(Beginning of SUPPLIED ENTRIES)

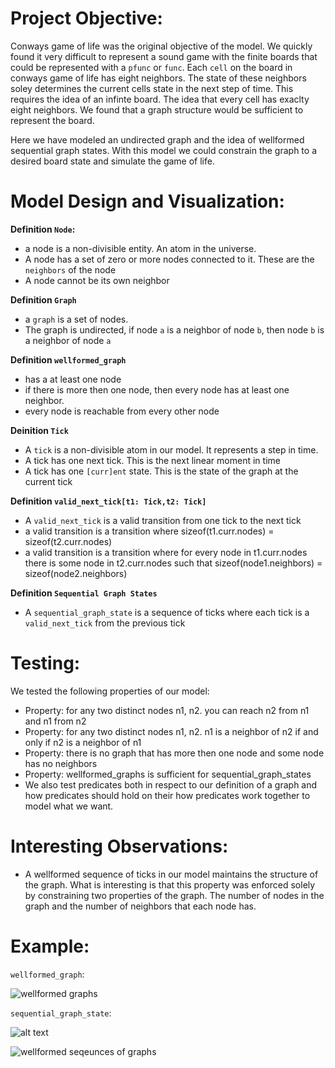 # Project Objective:

Conways game of life was the original objective of the model. We quickly found it very difficult to represent a sound game with the finite boards that could be represented with a `pfunc` or `func`. Each `cell` on the board in conways game of life has eight neighbors. The state of these neighbors soley determines the current cells state in the next step of time. This requires the idea of an infinte board. The idea that every cell has exaclty eight neighbors. We found that a graph structure would be sufficient to represent the board.

Here we have modeled an undirected graph and the idea of wellformed sequential graph states. With this model we could constrain the graph to a desired board state and simulate the game of life.

# Model Design and Visualization:

**Definition `Node`:**

- a node is a non-divisible entity. An atom in the universe.
- A node has a set of zero or more nodes connected to it. These are the `neighbors` of the node
- A node cannot be its own neighbor

**Definition `Graph`**

- a `graph` is a set of nodes.
- The graph is undirected, if node `a` is a neighbor of node `b`, then node `b` is a neighbor of node `a`

**Definition `wellformed_graph`**

- has a at least one node
- if there is more then one node, then every node has at least one neighbor.
- every node is reachable from every other node

**Deinition `Tick`**

- A `tick` is a non-divisible atom in our model. It represents a step in time.
- A tick has one next tick. This is the next linear moment in time
- A tick has one `[curr]ent` state. This is the state of the graph at the current tick

**Definition `valid_next_tick[t1: Tick,t2: Tick]`**

- A `valid_next_tick` is a valid transition from one tick to the next tick
- a valid transition is a transition where sizeof(t1.curr.nodes) = sizeof(t2.curr.nodes)
- a valid transition is a transition where for every node in t1.curr.nodes there is some node in t2.curr.nodes such that sizeof(node1.neighbors) = sizeof(node2.neighbors)

**Definition `Sequential Graph States`**

- A `sequential_graph_state` is a sequence of ticks where each tick is a `valid_next_tick` from the previous tick

# Testing:

We tested the following properties of our model:

- Property: for any two distinct nodes n1, n2. you can reach n2 from n1 and n1 from n2
- Property: for any two distinct nodes n1, n2. n1 is a neighbor of n2 if and only if n2 is a neighbor of n1
- Property: there is no graph that has more then one node and some node has no neighbors
- Property: wellformed_graphs is sufficient for sequential_graph_states
- We also test predicates both in respect to our definition of a graph and how predicates should hold on their how predicates work together to model what we want.

# Interesting Observations:

- A wellformed sequence of ticks in our model maintains the structure of the graph. What is interesting is that this property was enforced solely by constraining two properties of the graph. The number of nodes in the graph and the number of neighbors that each node has.

# Example:

`wellformed_graph`:

![![wellformed graphs](<Screenshot 2024-02-29 at 2.04.21 PM.png>)](<./images/Screenshot 2024-02-29 at 2.04.21 PM-1.png>)

`sequential_graph_state`:

![alt text](<./images/Screenshot 2024-02-29 at 2.08.22 PM.png>)

![wellformed seqeunces of graphs](<./images/Screenshot 2024-02-29 at 2.06.30 PM.png>)
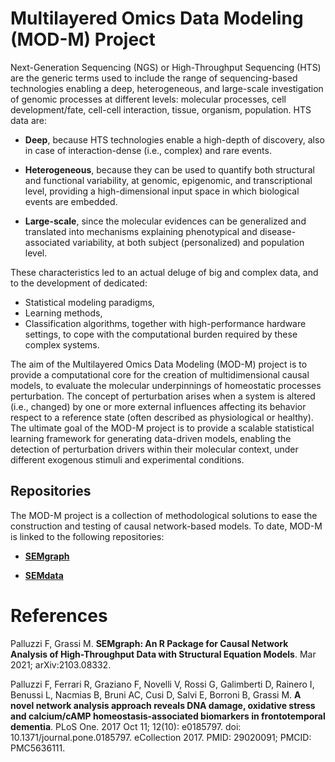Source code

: # Multilayered Omics Data Modeling (MOD-M) Project
Next-Generation Sequencing (NGS) or High-Throughput Sequencing (HTS) are the generic terms used to include the range of sequencing-based technologies enabling a deep, heterogeneous, and large-scale investigation of genomic processes at different levels: molecular processes, cell development/fate, cell-cell interaction, tissue, organism, population.
HTS data are:

- **Deep**, because HTS technologies enable a high-depth of discovery, also in case of interaction-dense (i.e., complex) and rare events.

- **Heterogeneous**, because they can be used to quantify both structural and functional variability, at genomic, epigenomic, and transcriptional level, providing a high-dimensional input space in which biological events are embedded.

- **Large-scale**, since the molecular evidences can be generalized and translated into mechanisms explaining phenotypical and disease-associated variability, at both subject (personalized) and population level.

These characteristics led to an actual deluge of big and complex data, and to the development of dedicated:
- Statistical modeling paradigms,
- Learning methods,
- Classification algorithms,
together with high-performance hardware settings, to cope with the computational burden required by these complex systems.

The aim of the Multilayered Omics Data Modeling (MOD-M) project is to provide a computational core for the creation of multidimensional causal models, to evaluate the molecular underpinnings of homeostatic processes perturbation. The concept of perturbation arises when a system is altered (i.e., changed) by one or more external influences affecting its behavior respect to a reference state (often described as physiological or healthy). The ultimate goal of the MOD-M project is to provide a scalable statistical learning framework for generating data-driven models, enabling the detection of perturbation drivers within their molecular context, under different exogenous stimuli and experimental conditions.

## Repositories
The MOD-M project is a collection of methodological solutions to ease the construction and testing of causal network-based models. To date, MOD-M is linked to the following repositories:

- [**SEMgraph**](https://github.com/fernandoPalluzzi/SEMgraph)

- [**SEMdata**](https://github.com/fernandoPalluzzi/SEMdata)

# References

Palluzzi F, Grassi M. **SEMgraph: An R Package for Causal Network Analysis of High-Throughput Data with Structural Equation Models**. Mar 2021; arXiv:2103.08332.

Palluzzi F, Ferrari R, Graziano F, Novelli V, Rossi G, Galimberti D, Rainero I, Benussi L, Nacmias B, Bruni AC, Cusi D, Salvi E, Borroni B, Grassi M. **A novel network analysis approach reveals DNA damage, oxidative stress and calcium/cAMP homeostasis-associated biomarkers in frontotemporal dementia**. PLoS One. 2017 Oct 11; 12(10): e0185797. doi: 10.1371/journal.pone.0185797. eCollection 2017. PMID: 29020091; PMCID: PMC5636111.
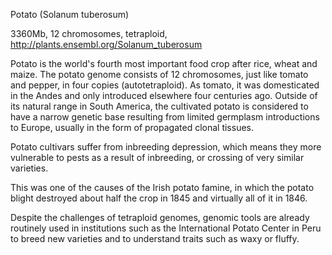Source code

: 
Potato (Solanum tuberosum)

3360Mb, 12 chromosomes, tetraploid, http://plants.ensembl.org/Solanum_tuberosum

Potato is the world's fourth most important food crop after rice, wheat and maize. The potato genome consists of 12 chromosomes, just like tomato and pepper, in four copies (autotetraploid). As tomato, it was domesticated in the Andes and only introduced elsewhere four centuries ago. Outside of its natural range in South America, the cultivated potato is considered to have a narrow genetic base resulting from limited germplasm introductions to Europe, usually in the form of propagated clonal tissues. 

Potato cultivars suffer from inbreeding depression, which means they more vulnerable to pests as a result of inbreeding, or crossing of very similar varieties.

This was one of the causes of the Irish potato famine, in which the potato blight destroyed about half the crop in 1845 and virtually all of it in 1846.

Despite the challenges of tetraploid genomes, genomic tools are already routinely used in institutions such as the International Potato Center in Peru to breed new varieties and to understand traits such as waxy or fluffy.
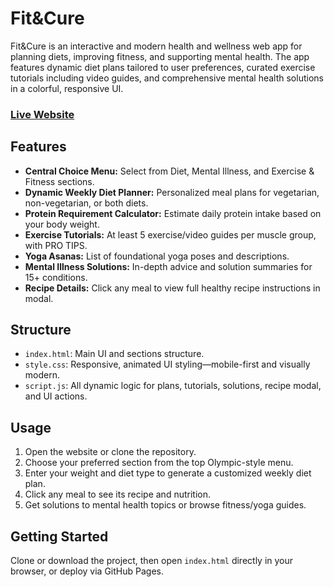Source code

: # Fit&Cure

Fit&Cure is an interactive and modern health and wellness web app for planning diets, improving fitness, and supporting mental health. The app features dynamic diet plans tailored to user preferences, curated exercise tutorials including video guides, and comprehensive mental health solutions in a colorful, responsive UI.

### [Live Website](https://walterwhite10151.github.io/Fit-Cure/)

## Features

- **Central Choice Menu:** Select from Diet, Mental Illness, and Exercise & Fitness sections.
- **Dynamic Weekly Diet Planner:** Personalized meal plans for vegetarian, non-vegetarian, or both diets.
- **Protein Requirement Calculator:** Estimate daily protein intake based on your body weight.
- **Exercise Tutorials:** At least 5 exercise/video guides per muscle group, with PRO TIPS.
- **Yoga Asanas:** List of foundational yoga poses and descriptions.
- **Mental Illness Solutions:** In-depth advice and solution summaries for 15+ conditions.
- **Recipe Details:** Click any meal to view full healthy recipe instructions in modal.

## Structure

- `index.html`: Main UI and sections structure.
- `style.css`: Responsive, animated UI styling—mobile-first and visually modern.
- `script.js`: All dynamic logic for plans, tutorials, solutions, recipe modal, and UI actions.

## Usage

1. Open the website or clone the repository.
2. Choose your preferred section from the top Olympic-style menu.
3. Enter your weight and diet type to generate a customized weekly diet plan.
4. Click any meal to see its recipe and nutrition.
5. Get solutions to mental health topics or browse fitness/yoga guides.

## Getting Started

Clone or download the project, then open `index.html` directly in your browser, or deploy via GitHub Pages.


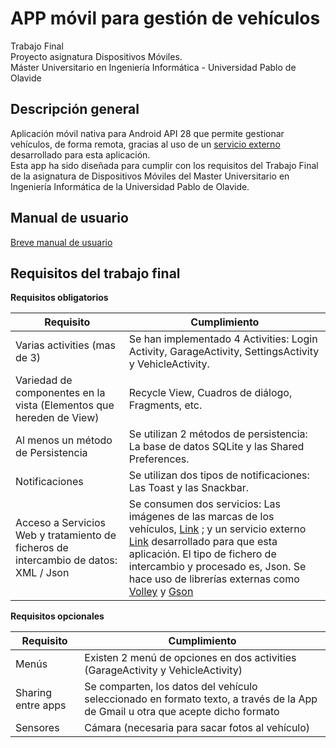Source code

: # APP móvil para gestión de vehículos

Trabajo Final  
Proyecto asignatura Dispositivos Móviles.  
Máster Universitario en Ingeniería Informática - Universidad Pablo de Olavide  

## Descripción general

Aplicación móvil nativa para Android API 28 que permite gestionar vehículos, de forma remota, gracias al uso de un [servicio externo](https://github.com/giffunis/PGM.WebApi) desarrollado para esta aplicación.  
Esta app ha sido diseñada para cumplir con los requisitos del Trabajo Final de la asignatura de Dispositivos Móviles del Master Universitario en Ingeniería Informática de la Universidad Pablo de Olavide.

## Manual de usuario

[Breve manual de usuario](docs/MANUAL.md)

## Requisitos del trabajo final

**Requisitos obligatorios**

| Requisito | Cumplimiento |  
| --------- | ------------ |  
| Varias activities (mas de 3) | Se han implementado 4 Activities: Login Activity, GarageActivity, SettingsActivity y VehicleActivity.  |  
| Variedad de componentes en la vista (Elementos que hereden de View) | Recycle View, Cuadros de diálogo, Fragments, etc. |  
| Al menos un método de Persistencia | Se utilizan 2 métodos de persistencia: La base de datos SQLite y las Shared Preferences. |  
| Notificaciones | Se utilizan dos tipos de notificaciones: Las Toast y las Snackbar. |  
| Acceso a Servicios Web y tratamiento de ficheros de intercambio de datos: XML / Json | Se consumen dos servicios: Las imágenes de las marcas de los vehículos, [Link](https://github.com/giffunis/car-logos-dataset) ; y un servicio externo [Link](https://github.com/giffunis/PGM.WebApi) desarrollado para que esta aplicación. El tipo de fichero de intercambio y procesado es, Json. Se hace uso de librerías externas como [Volley](https://github.com/google/volley) y [Gson](https://github.com/google/gson) |

**Requisitos opcionales**

| Requisito | Cumplimiento |  
| --------- | ------------ |  
| Menús | Existen 2 menú de opciones en dos activities (GarageActivity y VehicleActivity) |  
| Sharing entre apps | Se comparten, los datos del vehículo seleccionado en formato texto, a través de la App de Gmail u otra que acepte dicho formato |  
| Sensores | Cámara (necesaria para sacar fotos al vehículo) |  
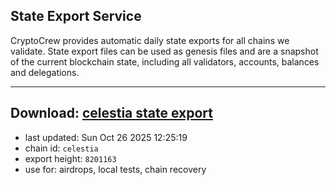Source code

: ## State Export Service
CryptoCrew provides automatic daily state exports for all chains we validate. State export files can be used as genesis files and are a snapshot of the current blockchain state, including all validators, accounts, balances and delegations.

---
**Download: [celestia state export](https://dl-eu2.ccvalidators.com/SERVICE/celestia/celestia_export_8201163.json)**
---

- last updated: Sun Oct 26 2025 12:25:19
- chain id: `celestia`
- export height: `8201163`
- use for: airdrops, local tests, chain recovery
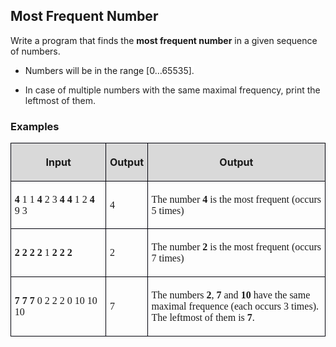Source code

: <H2 LANG="bg-BG" CLASS="western"><SPAN LANG="en-US">Most
	Frequent Number</SPAN></H2>

<P STYLE="margin-top: 0.06in">Write a program that finds the <B>most
frequent number</B> in a given sequence of numbers. 
</P>
<UL>
	<LI><P STYLE="margin-top: 0.06in">Numbers will be in the range
	[0…<FONT COLOR="#222222"><SPAN STYLE="background: #ffffff">65535].</SPAN></FONT></P>
	<LI><P STYLE="margin-top: 0.06in"><FONT COLOR="#222222"><SPAN STYLE="background: #ffffff">In
	case of multiple numbers with the same maximal frequency, print the
	leftmost of them.</SPAN></FONT></P>
</UL>
<H3 CLASS="western">Examples</H3>
<TABLE WIDTH=699 CELLPADDING=4 CELLSPACING=0>
	<COL WIDTH=207>
	<COL WIDTH=54>
	<COL WIDTH=413>
	<TR VALIGN=TOP>
		<TD WIDTH=207 BGCOLOR="#d9d9d9" STYLE="border: 1px solid #00000a; padding-top: 0.04in; padding-bottom: 0.04in; padding-left: 0.06in; padding-right: 0.06in">
			<P ALIGN=CENTER><B>Input</B></P>
		</TD>
		<TD WIDTH=54 BGCOLOR="#d9d9d9" STYLE="border: 1px solid #00000a; padding-top: 0.04in; padding-bottom: 0.04in; padding-left: 0.06in; padding-right: 0.06in">
			<P ALIGN=CENTER><B>Output</B></P>
		</TD>
		<TD WIDTH=413 BGCOLOR="#d9d9d9" STYLE="border: 1px solid #00000a; padding-top: 0.04in; padding-bottom: 0.04in; padding-left: 0.06in; padding-right: 0.06in">
			<P ALIGN=CENTER><B>Output</B></P>
		</TD>
	</TR>
	<TR>
		<TD WIDTH=207 STYLE="border: 1px solid #00000a; padding-top: 0.04in; padding-bottom: 0.04in; padding-left: 0.06in; padding-right: 0.06in">
			<P><FONT FACE="Consolas, serif"><B>4</B></FONT><FONT FACE="Consolas, serif">
			1 1 </FONT><FONT FACE="Consolas, serif"><B>4</B></FONT><FONT FACE="Consolas, serif">
			2 3 </FONT><FONT FACE="Consolas, serif"><B>4 4</B></FONT><FONT FACE="Consolas, serif">
			1 2 </FONT><FONT FACE="Consolas, serif"><B>4</B></FONT><FONT FACE="Consolas, serif">
			9 3</FONT></P>
		</TD>
		<TD WIDTH=54 STYLE="border: 1px solid #00000a; padding-top: 0.04in; padding-bottom: 0.04in; padding-left: 0.06in; padding-right: 0.06in">
			<P><FONT FACE="Consolas, serif">4</FONT></P>
		</TD>
		<TD WIDTH=413 STYLE="border: 1px solid #00000a; padding-top: 0.04in; padding-bottom: 0.04in; padding-left: 0.06in; padding-right: 0.06in">
			<P><FONT FACE="Consolas, serif">The number </FONT><FONT FACE="Consolas, serif"><B>4</B></FONT><FONT FACE="Consolas, serif">
			is the most frequent (occurs 5 times)</FONT></P>
		</TD>
	</TR>
	<TR>
		<TD WIDTH=207 STYLE="border: 1px solid #00000a; padding-top: 0.04in; padding-bottom: 0.04in; padding-left: 0.06in; padding-right: 0.06in">
			<P><FONT FACE="Consolas, serif"><B>2 2 2 2</B></FONT><FONT FACE="Consolas, serif">
			1 </FONT><FONT FACE="Consolas, serif"><B>2 2 2</B></FONT></P>
		</TD>
		<TD WIDTH=54 STYLE="border: 1px solid #00000a; padding-top: 0.04in; padding-bottom: 0.04in; padding-left: 0.06in; padding-right: 0.06in">
			<P><FONT FACE="Consolas, serif">2</FONT></P>
		</TD>
		<TD WIDTH=413 STYLE="border: 1px solid #00000a; padding-top: 0.04in; padding-bottom: 0.04in; padding-left: 0.06in; padding-right: 0.06in">
			<P><FONT FACE="Consolas, serif">The number </FONT><FONT FACE="Consolas, serif"><B>2</B></FONT><FONT FACE="Consolas, serif">
			is the most frequent (occurs 7 times)</FONT></P>
		</TD>
	</TR>
	<TR>
		<TD WIDTH=207 STYLE="border: 1px solid #00000a; padding-top: 0.04in; padding-bottom: 0.04in; padding-left: 0.06in; padding-right: 0.06in">
			<P><FONT FACE="Consolas, serif"><B>7 7 7</B></FONT><FONT FACE="Consolas, serif">
			0 2 2 2 0 10 10 10</FONT></P>
		</TD>
		<TD WIDTH=54 STYLE="border: 1px solid #00000a; padding-top: 0.04in; padding-bottom: 0.04in; padding-left: 0.06in; padding-right: 0.06in">
			<P><FONT FACE="Consolas, serif">7</FONT></P>
		</TD>
		<TD WIDTH=413 STYLE="border: 1px solid #00000a; padding-top: 0.04in; padding-bottom: 0.04in; padding-left: 0.06in; padding-right: 0.06in">
			<P><FONT FACE="Consolas, serif">The numbers </FONT><FONT FACE="Consolas, serif"><B>2</B></FONT><FONT FACE="Consolas, serif">,
			</FONT><FONT FACE="Consolas, serif"><B>7</B></FONT><FONT FACE="Consolas, serif">
			and </FONT><FONT FACE="Consolas, serif"><B>10</B></FONT><FONT FACE="Consolas, serif">
			have the same maximal frequence (each occurs 3 times). The
			leftmost of them is </FONT><FONT FACE="Consolas, serif"><B>7</B></FONT><FONT FACE="Consolas, serif">.</FONT></P>
		</TD>
	</TR>
</TABLE>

(End of SUPPLIED ENTRIES)

▶ _PROBLEM TO WORK ON_
Scan the lines above for "- [**SEMgraph**](https://github.com/fernandoPalluzzi/SEMgraph)" and for "Palluzzi F, Ferrari". Repeat exactly the line holding each of them and every line in between.

▶ _PROBLEM SOLUTION_
- [**SEMgraph**](https://github.com/fernandoPalluzzi/SEMgraph)

- [**SEMdata**](https://github.com/fernandoPalluzzi/SEMdata)

# References

Palluzzi F, Grassi M. **SEMgraph: An R Package for Causal Network Analysis of High-Throughput Data with Structural Equation Models**. Mar 2021; arXiv:2103.08332.

Palluzzi F, Ferrari R, Graziano F, Novelli V, Rossi G, Galimberti D, Rainero I, Benussi L, Nacmias B, Bruni AC, Cusi D, Salvi E, Borroni B, Grassi M. **A novel network analysis approach reveals DNA damage, oxidative stress and calcium/cAMP homeostasis-associated biomarkers in frontotemporal dementia**. PLoS One. 2017 Oct 11; 12(10): e0185797. doi: 10.1371/journal.pone.0185797. eCollection 2017. PMID: 29020091; PMCID: PMC5636111.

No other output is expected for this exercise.